To do
Write out the listing below word for word.

Listed entries
════════

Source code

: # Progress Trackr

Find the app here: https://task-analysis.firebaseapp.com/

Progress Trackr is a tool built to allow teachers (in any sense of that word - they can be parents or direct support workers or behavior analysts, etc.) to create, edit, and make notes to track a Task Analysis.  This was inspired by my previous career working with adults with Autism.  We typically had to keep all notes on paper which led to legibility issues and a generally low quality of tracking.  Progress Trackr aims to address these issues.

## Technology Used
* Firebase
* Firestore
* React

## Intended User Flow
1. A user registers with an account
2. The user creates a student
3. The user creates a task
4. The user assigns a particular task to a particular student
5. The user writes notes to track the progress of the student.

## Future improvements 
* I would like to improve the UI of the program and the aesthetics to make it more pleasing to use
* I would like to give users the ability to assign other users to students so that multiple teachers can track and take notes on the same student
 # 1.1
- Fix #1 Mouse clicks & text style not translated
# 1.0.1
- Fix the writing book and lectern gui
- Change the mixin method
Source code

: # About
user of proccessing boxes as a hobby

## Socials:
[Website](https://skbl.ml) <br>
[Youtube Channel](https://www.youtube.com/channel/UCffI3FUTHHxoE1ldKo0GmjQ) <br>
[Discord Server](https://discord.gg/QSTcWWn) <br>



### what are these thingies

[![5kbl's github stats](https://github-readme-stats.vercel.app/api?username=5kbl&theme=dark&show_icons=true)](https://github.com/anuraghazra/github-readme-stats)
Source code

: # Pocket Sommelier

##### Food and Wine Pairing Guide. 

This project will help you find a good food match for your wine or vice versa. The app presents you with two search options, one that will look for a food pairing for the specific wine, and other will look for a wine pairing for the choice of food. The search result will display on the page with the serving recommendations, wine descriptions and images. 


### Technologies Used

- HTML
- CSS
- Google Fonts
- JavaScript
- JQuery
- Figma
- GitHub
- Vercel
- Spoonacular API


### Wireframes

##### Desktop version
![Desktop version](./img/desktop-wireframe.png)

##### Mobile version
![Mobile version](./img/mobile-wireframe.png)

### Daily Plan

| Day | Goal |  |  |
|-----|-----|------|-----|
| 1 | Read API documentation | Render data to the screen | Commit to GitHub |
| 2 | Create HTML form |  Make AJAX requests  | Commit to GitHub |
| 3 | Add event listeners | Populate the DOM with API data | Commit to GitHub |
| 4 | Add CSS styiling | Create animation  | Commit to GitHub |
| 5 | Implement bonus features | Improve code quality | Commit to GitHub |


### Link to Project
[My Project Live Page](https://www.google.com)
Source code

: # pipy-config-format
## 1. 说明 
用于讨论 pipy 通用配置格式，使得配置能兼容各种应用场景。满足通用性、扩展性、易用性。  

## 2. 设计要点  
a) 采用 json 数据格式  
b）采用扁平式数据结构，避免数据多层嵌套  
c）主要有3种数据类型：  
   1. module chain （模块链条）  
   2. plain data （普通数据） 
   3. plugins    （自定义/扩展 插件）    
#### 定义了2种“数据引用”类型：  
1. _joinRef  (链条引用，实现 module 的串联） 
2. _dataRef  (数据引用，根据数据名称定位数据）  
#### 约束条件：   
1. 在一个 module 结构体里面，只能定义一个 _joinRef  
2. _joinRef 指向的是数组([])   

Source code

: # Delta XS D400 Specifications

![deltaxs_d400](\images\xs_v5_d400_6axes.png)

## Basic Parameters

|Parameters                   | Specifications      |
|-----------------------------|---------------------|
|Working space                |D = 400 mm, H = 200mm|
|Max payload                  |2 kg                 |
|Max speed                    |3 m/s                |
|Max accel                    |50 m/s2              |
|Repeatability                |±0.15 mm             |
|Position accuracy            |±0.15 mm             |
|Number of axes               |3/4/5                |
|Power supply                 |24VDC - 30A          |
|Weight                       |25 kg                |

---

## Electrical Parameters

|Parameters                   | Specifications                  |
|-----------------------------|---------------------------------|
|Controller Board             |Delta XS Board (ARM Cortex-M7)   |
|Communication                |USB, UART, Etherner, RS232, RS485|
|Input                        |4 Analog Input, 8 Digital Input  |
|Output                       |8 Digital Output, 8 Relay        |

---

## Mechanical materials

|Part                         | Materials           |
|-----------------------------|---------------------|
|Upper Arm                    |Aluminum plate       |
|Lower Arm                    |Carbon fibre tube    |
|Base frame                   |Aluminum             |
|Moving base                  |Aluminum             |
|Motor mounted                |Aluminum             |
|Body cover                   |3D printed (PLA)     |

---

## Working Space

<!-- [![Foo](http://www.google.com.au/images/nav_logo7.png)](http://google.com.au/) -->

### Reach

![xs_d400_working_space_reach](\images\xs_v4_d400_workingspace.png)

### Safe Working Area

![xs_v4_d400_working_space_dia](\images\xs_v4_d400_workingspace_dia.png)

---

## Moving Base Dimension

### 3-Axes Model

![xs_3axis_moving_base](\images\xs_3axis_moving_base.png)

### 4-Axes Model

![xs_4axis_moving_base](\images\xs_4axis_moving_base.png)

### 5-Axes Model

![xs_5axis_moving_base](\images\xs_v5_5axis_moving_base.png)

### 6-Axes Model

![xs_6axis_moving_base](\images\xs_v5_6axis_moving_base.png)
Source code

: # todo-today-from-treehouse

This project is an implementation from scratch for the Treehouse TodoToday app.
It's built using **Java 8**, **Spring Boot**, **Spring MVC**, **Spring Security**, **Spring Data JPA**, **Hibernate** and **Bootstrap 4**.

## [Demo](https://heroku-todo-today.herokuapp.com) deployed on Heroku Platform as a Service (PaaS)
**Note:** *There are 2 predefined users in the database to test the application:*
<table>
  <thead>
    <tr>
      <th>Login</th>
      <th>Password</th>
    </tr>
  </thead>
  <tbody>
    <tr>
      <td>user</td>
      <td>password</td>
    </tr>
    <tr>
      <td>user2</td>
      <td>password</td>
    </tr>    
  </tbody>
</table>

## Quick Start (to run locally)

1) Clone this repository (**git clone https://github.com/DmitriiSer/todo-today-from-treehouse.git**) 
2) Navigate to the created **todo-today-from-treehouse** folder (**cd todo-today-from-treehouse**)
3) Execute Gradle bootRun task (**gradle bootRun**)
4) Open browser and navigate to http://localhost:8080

════════

Exercise output
Source code

: # Progress Trackr

Find the app here: https://task-analysis.firebaseapp.com/

Progress Trackr is a tool built to allow teachers (in any sense of that word - they can be parents or direct support workers or behavior analysts, etc.) to create, edit, and make notes to track a Task Analysis.  This was inspired by my previous career working with adults with Autism.  We typically had to keep all notes on paper which led to legibility issues and a generally low quality of tracking.  Progress Trackr aims to address these issues.

## Technology Used
* Firebase
* Firestore
* React

## Intended User Flow
1. A user registers with an account
2. The user creates a student
3. The user creates a task
4. The user assigns a particular task to a particular student
5. The user writes notes to track the progress of the student.

## Future improvements 
* I would like to improve the UI of the program and the aesthetics to make it more pleasing to use
* I would like to give users the ability to assign other users to students so that multiple teachers can track and take notes on the same student
 # 1.1
- Fix #1 Mouse clicks & text style not translated
# 1.0.1
- Fix the writing book and lectern gui
- Change the mixin method
Source code

: # About
user of proccessing boxes as a hobby

## Socials:
[Website](https://skbl.ml) <br>
[Youtube Channel](https://www.youtube.com/channel/UCffI3FUTHHxoE1ldKo0GmjQ) <br>
[Discord Server](https://discord.gg/QSTcWWn) <br>



### what are these thingies

[![5kbl's github stats](https://github-readme-stats.vercel.app/api?username=5kbl&theme=dark&show_icons=true)](https://github.com/anuraghazra/github-readme-stats)
Source code

: # Pocket Sommelier

##### Food and Wine Pairing Guide. 

This project will help you find a good food match for your wine or vice versa. The app presents you with two search options, one that will look for a food pairing for the specific wine, and other will look for a wine pairing for the choice of food. The search result will display on the page with the serving recommendations, wine descriptions and images. 


### Technologies Used

- HTML
- CSS
- Google Fonts
- JavaScript
- JQuery
- Figma
- GitHub
- Vercel
- Spoonacular API


### Wireframes

##### Desktop version
![Desktop version](./img/desktop-wireframe.png)

##### Mobile version
![Mobile version](./img/mobile-wireframe.png)

### Daily Plan

| Day | Goal |  |  |
|-----|-----|------|-----|
| 1 | Read API documentation | Render data to the screen | Commit to GitHub |
| 2 | Create HTML form |  Make AJAX requests  | Commit to GitHub |
| 3 | Add event listeners | Populate the DOM with API data | Commit to GitHub |
| 4 | Add CSS styiling | Create animation  | Commit to GitHub |
| 5 | Implement bonus features | Improve code quality | Commit to GitHub |


### Link to Project
[My Project Live Page](https://www.google.com)
Source code

: # pipy-config-format
## 1. 说明 
用于讨论 pipy 通用配置格式，使得配置能兼容各种应用场景。满足通用性、扩展性、易用性。  

## 2. 设计要点  
a) 采用 json 数据格式  
b）采用扁平式数据结构，避免数据多层嵌套  
c）主要有3种数据类型：  
   1. module chain （模块链条）  
   2. plain data （普通数据） 
   3. plugins    （自定义/扩展 插件）    
#### 定义了2种“数据引用”类型：  
1. _joinRef  (链条引用，实现 module 的串联） 
2. _dataRef  (数据引用，根据数据名称定位数据）  
#### 约束条件：   
1. 在一个 module 结构体里面，只能定义一个 _joinRef  
2. _joinRef 指向的是数组([])   

Source code

: # Delta XS D400 Specifications

![deltaxs_d400](\images\xs_v5_d400_6axes.png)

## Basic Parameters

|Parameters                   | Specifications      |
|-----------------------------|---------------------|
|Working space                |D = 400 mm, H = 200mm|
|Max payload                  |2 kg                 |
|Max speed                    |3 m/s                |
|Max accel                    |50 m/s2              |
|Repeatability                |±0.15 mm             |
|Position accuracy            |±0.15 mm             |
|Number of axes               |3/4/5                |
|Power supply                 |24VDC - 30A          |
|Weight                       |25 kg                |

---

## Electrical Parameters

|Parameters                   | Specifications                  |
|-----------------------------|---------------------------------|
|Controller Board             |Delta XS Board (ARM Cortex-M7)   |
|Communication                |USB, UART, Etherner, RS232, RS485|
|Input                        |4 Analog Input, 8 Digital Input  |
|Output                       |8 Digital Output, 8 Relay        |

---

## Mechanical materials

|Part                         | Materials           |
|-----------------------------|---------------------|
|Upper Arm                    |Aluminum plate       |
|Lower Arm                    |Carbon fibre tube    |
|Base frame                   |Aluminum             |
|Moving base                  |Aluminum             |
|Motor mounted                |Aluminum             |
|Body cover                   |3D printed (PLA)     |

---

## Working Space

<!-- [![Foo](http://www.google.com.au/images/nav_logo7.png)](http://google.com.au/) -->

### Reach

![xs_d400_working_space_reach](\images\xs_v4_d400_workingspace.png)

### Safe Working Area

![xs_v4_d400_working_space_dia](\images\xs_v4_d400_workingspace_dia.png)

---

## Moving Base Dimension

### 3-Axes Model

![xs_3axis_moving_base](\images\xs_3axis_moving_base.png)

### 4-Axes Model

![xs_4axis_moving_base](\images\xs_4axis_moving_base.png)

### 5-Axes Model

![xs_5axis_moving_base](\images\xs_v5_5axis_moving_base.png)

### 6-Axes Model

![xs_6axis_moving_base](\images\xs_v5_6axis_moving_base.png)
Source code

: # todo-today-from-treehouse

This project is an implementation from scratch for the Treehouse TodoToday app.
It's built using **Java 8**, **Spring Boot**, **Spring MVC**, **Spring Security**, **Spring Data JPA**, **Hibernate** and **Bootstrap 4**.

## [Demo](https://heroku-todo-today.herokuapp.com) deployed on Heroku Platform as a Service (PaaS)
**Note:** *There are 2 predefined users in the database to test the application:*
<table>
  <thead>
    <tr>
      <th>Login</th>
      <th>Password</th>
    </tr>
  </thead>
  <tbody>
    <tr>
      <td>user</td>
      <td>password</td>
    </tr>
    <tr>
      <td>user2</td>
      <td>password</td>
    </tr>    
  </tbody>
</table>

## Quick Start (to run locally)

1) Clone this repository (**git clone https://github.com/DmitriiSer/todo-today-from-treehouse.git**) 
2) Navigate to the created **todo-today-from-treehouse** folder (**cd todo-today-from-treehouse**)
3) Execute Gradle bootRun task (**gradle bootRun**)
4) Open browser and navigate to http://localhost:8080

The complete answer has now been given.